How muscle work and power scale determines, in part, the scaling of movement performance. Muscle-mass-specific work is predicted to remain constant across a range of scales, assuming geometric similarity, while muscle-mass-specific power is expected to decrease with increasing scale. I tested these predictions by examining muscle morphology and contractile properties of plantaris muscles from frogs ranging in mass from 1.28 to 20.60 g. Scaling of muscle work and power was examined using both linear regression on log10-transformed data (LR) and non-linear regressions on untransformed data (NLR). In LR, muscle-mass-specific work decreased with increasing scale, but this is counteracted by a positive allometry of muscle mass to predict constant movement performance at all scales. These relationships were non-significant in NLR, though scaling with geometric similarity also predicts constant jump performance across scales. Both intrinsic shortening velocity and muscle-mass-specific power were positively allometric in both types of analysis. However, these differences between methods are caused not by large changes in scaling slopes, but by changing levels of statistical significance using corrections for multiple tests. The dependence of these conclusions on the method of regression, largely because of the setting and adjusting of an arbitrary alpha, demonstrates the importance of careful consideration of statistical methods when analyzing patterns of scaling. Nonetheless, scale accounts for little variation in contractile properties over the range of scales examined, indicating that other sources of intraspecific variation may be more important in determining muscle performance and its effects on movement.
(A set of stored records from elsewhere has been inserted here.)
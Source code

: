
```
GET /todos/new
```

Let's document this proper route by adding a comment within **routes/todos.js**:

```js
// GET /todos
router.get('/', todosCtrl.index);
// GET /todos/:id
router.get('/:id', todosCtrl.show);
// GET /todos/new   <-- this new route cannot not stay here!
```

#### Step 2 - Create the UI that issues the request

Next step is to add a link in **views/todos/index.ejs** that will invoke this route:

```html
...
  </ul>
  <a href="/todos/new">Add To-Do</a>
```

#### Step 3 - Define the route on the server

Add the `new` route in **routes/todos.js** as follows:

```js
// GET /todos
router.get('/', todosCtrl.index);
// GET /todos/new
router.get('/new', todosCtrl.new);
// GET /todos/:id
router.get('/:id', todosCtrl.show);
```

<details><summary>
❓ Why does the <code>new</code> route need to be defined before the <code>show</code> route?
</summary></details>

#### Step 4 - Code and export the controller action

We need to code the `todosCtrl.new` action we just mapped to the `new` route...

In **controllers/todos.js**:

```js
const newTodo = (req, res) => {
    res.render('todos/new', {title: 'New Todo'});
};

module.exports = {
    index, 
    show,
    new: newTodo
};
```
Elastic recoil used for power amplification is most often found in smaller animals, suggesting that performance in larger animals using less elastic recoil would be affected more by changing temperatures. To examine the interaction between scale and temperature on performance, I recorded jumps from 1-34 g Cuban tree frogs (Osteopilus septentrionalis) at 10, 20, and 30°C and compared jump performance to predictions based on the effects of temperature and scaling on muscle properties. High muscle-mass-specific power requirements from measured jumps indicate that frogs use elastic recoil at all scales to achieve performance that would be impossible using only muscle, and elastic recoil allows small frogs to achieve the same level of performance as large frogs. Performance that is greater at all temperatures than predictions from models using only muscle power could result from some combination of elastic recoil and power directly from muscle. The relative contributions of muscle power and elastic recoil cannot be discerned by examining temperature effects on performance because these effects are predicted to be so similar. Predicted performance from models of elastic recoil is significantly affected by changing temperature at all scales with temperature coefficient (Q10) values similar to predictions for muscle-powered jumping. Measured Q10 values are similar to those from both predictive models and there is no interaction between temperature and scale. Therefore, elastic recoil allows for jump performance that could not be achieved by muscle power alone at all temperatures and scales, but performance predictions from elastic recoil are not more thermally robust than predictions for muscle-powered jumping.